======== THE DATA ========
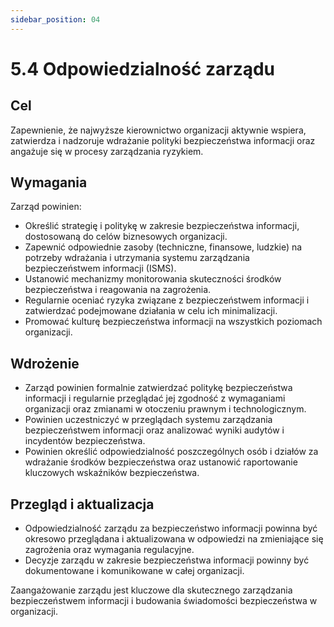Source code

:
 ```yaml
---
sidebar_position: 04
---
```


# 5.4 Odpowiedzialność zarządu

## Cel
Zapewnienie, że najwyższe kierownictwo organizacji aktywnie wspiera, zatwierdza i nadzoruje wdrażanie polityki bezpieczeństwa informacji oraz angażuje się w procesy zarządzania ryzykiem.

## Wymagania
Zarząd powinien:
- Określić strategię i politykę w zakresie bezpieczeństwa informacji, dostosowaną do celów biznesowych organizacji.
- Zapewnić odpowiednie zasoby (techniczne, finansowe, ludzkie) na potrzeby wdrażania i utrzymania systemu zarządzania bezpieczeństwem informacji (ISMS).
- Ustanowić mechanizmy monitorowania skuteczności środków bezpieczeństwa i reagowania na zagrożenia.
- Regularnie oceniać ryzyka związane z bezpieczeństwem informacji i zatwierdzać podejmowane działania w celu ich minimalizacji.
- Promować kulturę bezpieczeństwa informacji na wszystkich poziomach organizacji.

## Wdrożenie
- Zarząd powinien formalnie zatwierdzać politykę bezpieczeństwa informacji i regularnie przeglądać jej zgodność z wymaganiami organizacji oraz zmianami w otoczeniu prawnym i technologicznym.
- Powinien uczestniczyć w przeglądach systemu zarządzania bezpieczeństwem informacji oraz analizować wyniki audytów i incydentów bezpieczeństwa.
- Powinien określić odpowiedzialność poszczególnych osób i działów za wdrażanie środków bezpieczeństwa oraz ustanowić raportowanie kluczowych wskaźników bezpieczeństwa.

## Przegląd i aktualizacja
- Odpowiedzialność zarządu za bezpieczeństwo informacji powinna być okresowo przeglądana i aktualizowana w odpowiedzi na zmieniające się zagrożenia oraz wymagania regulacyjne.
- Decyzje zarządu w zakresie bezpieczeństwa informacji powinny być dokumentowane i komunikowane w całej organizacji.

Zaangażowanie zarządu jest kluczowe dla skutecznego zarządzania bezpieczeństwem informacji i budowania świadomości bezpieczeństwa w organizacji.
========
EXERCISE INSTRUCTIONS: Check each line of the records for the word "organizacji", and show the lines that contain it.

TASK OUTPUT:
Zapewnienie, że najwyższe kierownictwo organizacji aktywnie wspiera, zatwierdza i nadzoruje wdrażanie polityki bezpieczeństwa informacji oraz angażuje się w procesy zarządzania ryzykiem.
- Określić strategię i politykę w zakresie bezpieczeństwa informacji, dostosowaną do celów biznesowych organizacji.
- Promować kulturę bezpieczeństwa informacji na wszystkich poziomach organizacji.
- Zarząd powinien formalnie zatwierdzać politykę bezpieczeństwa informacji i regularnie przeglądać jej zgodność z wymaganiami organizacji oraz zmianami w otoczeniu prawnym i technologicznym.
- Decyzje zarządu w zakresie bezpieczeństwa informacji powinny być dokumentowane i komunikowane w całej organizacji.
Zaangażowanie zarządu jest kluczowe dla skutecznego zarządzania bezpieczeństwem informacji i budowania świadomości bezpieczeństwa w organizacji.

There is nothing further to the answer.